The accompanying timeline summarizes essential events in Palestinian history and allows you to read essays on how these historical moments influenced and were shaped by key works of Palestinian literature. Additionally, you can look at an overall network visualization; a variety of visualizations of biographies, historical events, publishing histories, and publishing networks; and audio interviews with key current and recent Palestinian literary figures.

The project is the work of Prof. Dr. Refqa Abu-Remaileh and her team at Freie Universität Berlin. It grew not from a desire to create a simple database, but rather from a potent intellectual argument. The project contends that for a people so often defined by exile and displacement, literature itself has created a “country”—a homeland of memory, imagination, and shared experience that transcends physical borders. This atlas makes that homeland visible.

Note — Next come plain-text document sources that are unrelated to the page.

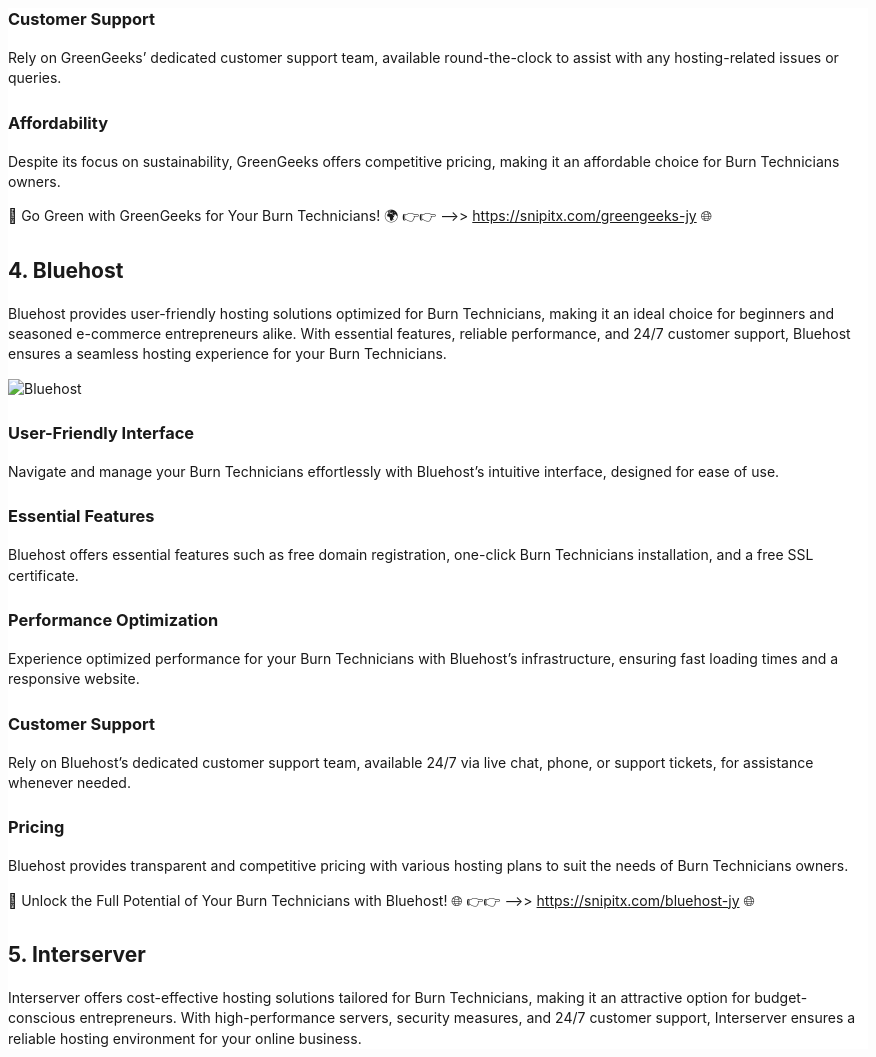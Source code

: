 ### Customer Support
Rely on GreenGeeks’ dedicated customer support team, available round-the-clock to assist with any hosting-related issues or queries.

### Affordability
Despite its focus on sustainability, GreenGeeks offers competitive pricing, making it an affordable choice for Burn Technicians owners.

🌿 Go Green with GreenGeeks for Your Burn Technicians! 🌍
👉👉 -->> https://snipitx.com/greengeeks-jy 🌐

## 4. Bluehost

Bluehost provides user-friendly hosting solutions optimized for Burn Technicians, making it an ideal choice for beginners and seasoned e-commerce entrepreneurs alike. With essential features, reliable performance, and 24/7 customer support, Bluehost ensures a seamless hosting experience for your Burn Technicians.

![Bluehost](https://i.imgur.com/PasFF9E.jpeg "Bluehost Hosting")

### User-Friendly Interface
Navigate and manage your Burn Technicians effortlessly with Bluehost’s intuitive interface, designed for ease of use.

### Essential Features
Bluehost offers essential features such as free domain registration, one-click Burn Technicians installation, and a free SSL certificate.

### Performance Optimization
Experience optimized performance for your Burn Technicians with Bluehost’s infrastructure, ensuring fast loading times and a responsive website.

### Customer Support
Rely on Bluehost’s dedicated customer support team, available 24/7 via live chat, phone, or support tickets, for assistance whenever needed.

### Pricing
Bluehost provides transparent and competitive pricing with various hosting plans to suit the needs of Burn Technicians owners.

🚀 Unlock the Full Potential of Your Burn Technicians with Bluehost! 🌐
👉👉 -->> https://snipitx.com/bluehost-jy 🌐

## 5. Interserver

Interserver offers cost-effective hosting solutions tailored for Burn Technicians, making it an attractive option for budget-conscious entrepreneurs. With high-performance servers, security measures, and 24/7 customer support, Interserver ensures a reliable hosting environment for your online business.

As a librarian, I see this as a powerful tool for teaching and research. It allows students to literally see the global reach of the Palestinian experience. For scholars, it is a dynamic data visualization that can spark new questions about place, identity, and literary networks. It is a beautiful, poignant, and profoundly human entry point into a rich literary tradition. It invites you to wander through this country of words and discover the stories that connect a people, wherever they may be.

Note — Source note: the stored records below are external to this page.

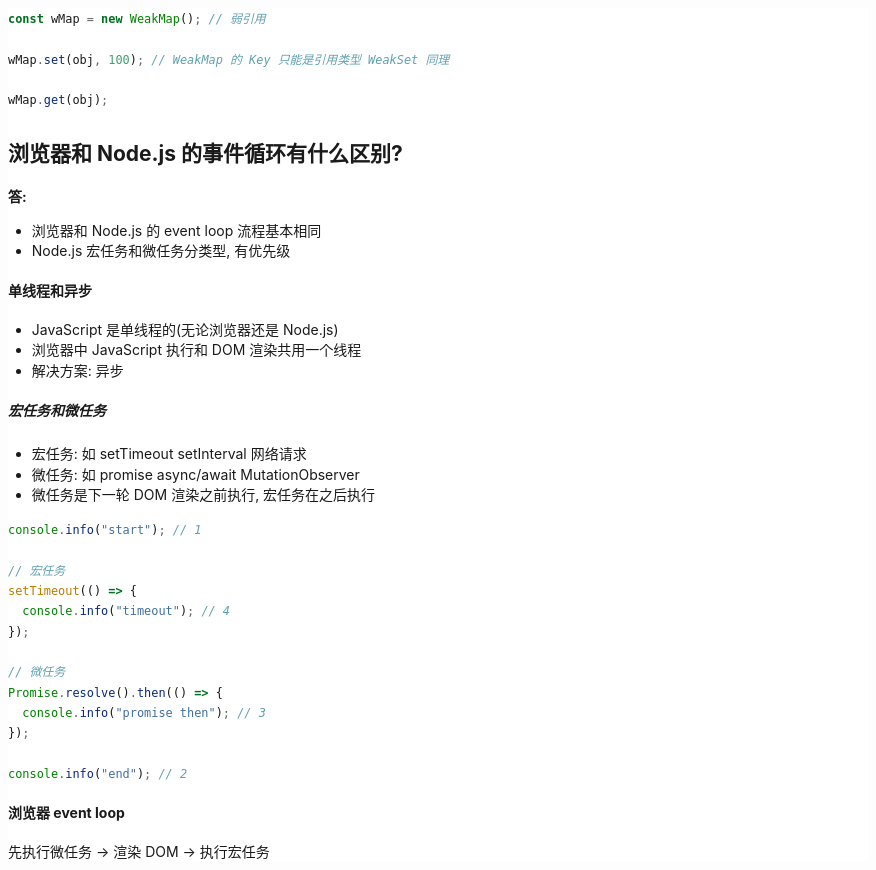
 ```js
const wMap = new WeakMap(); // 弱引用

wMap.set(obj, 100); // WeakMap 的 Key 只能是引用类型 WeakSet 同理

wMap.get(obj);
```

## 浏览器和 Node.js 的事件循环有什么区别?

**答:**

- 浏览器和 Node.js 的 event loop 流程基本相同
- Node.js 宏任务和微任务分类型, 有优先级

#### 单线程和异步

- JavaScript 是单线程的(无论浏览器还是 Node.js)
- 浏览器中 JavaScript 执行和 DOM 渲染共用一个线程
- 解决方案: 异步

##### 宏任务和微任务

- 宏任务: 如 setTimeout setInterval 网络请求
- 微任务: 如 promise async/await MutationObserver
- 微任务是下一轮 DOM 渲染之前执行, 宏任务在之后执行

```js
console.info("start"); // 1

// 宏任务
setTimeout(() => {
  console.info("timeout"); // 4
});

// 微任务
Promise.resolve().then(() => {
  console.info("promise then"); // 3
});

console.info("end"); // 2
```

#### 浏览器 event loop

先执行微任务 -> 渲染 DOM -> 执行宏任务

To dive deeper into the literary world mapped by the project, here are a few key works from the UT Libraries’ collections that speak to the themes of place, exile, and memory:

  • غسان الكنفاني، الأثار الكاملة. The complete collection of a foundational writer of modern Palestinian literature, Ghassan Kanafani. Included is his novella, Men in the Sun, about Palestinian men seeking to cross a border in a water tanker. It is a searing allegory of the search for life and dignity in the face of statelessness.
  • After the Last Sky: Palestinian Lives by Edward Said. A landmark book of essays and reflections paired with photographs by Jean Mohr. Said, a major figure in postcolonial studies, meditates on the nature of Palestinian identity in exile.
  • Enter Ghost by Isabella Hammad. Isabella Hammad’s second novel centers on Sonia, an actress who journeys back to Palestine and joins a production of Hamlet in the West Bank. Enter Ghost offers a vivid portrait of contemporary Palestine and explores themes of exile, belonging, and the deep bonds formed through family and collective struggle.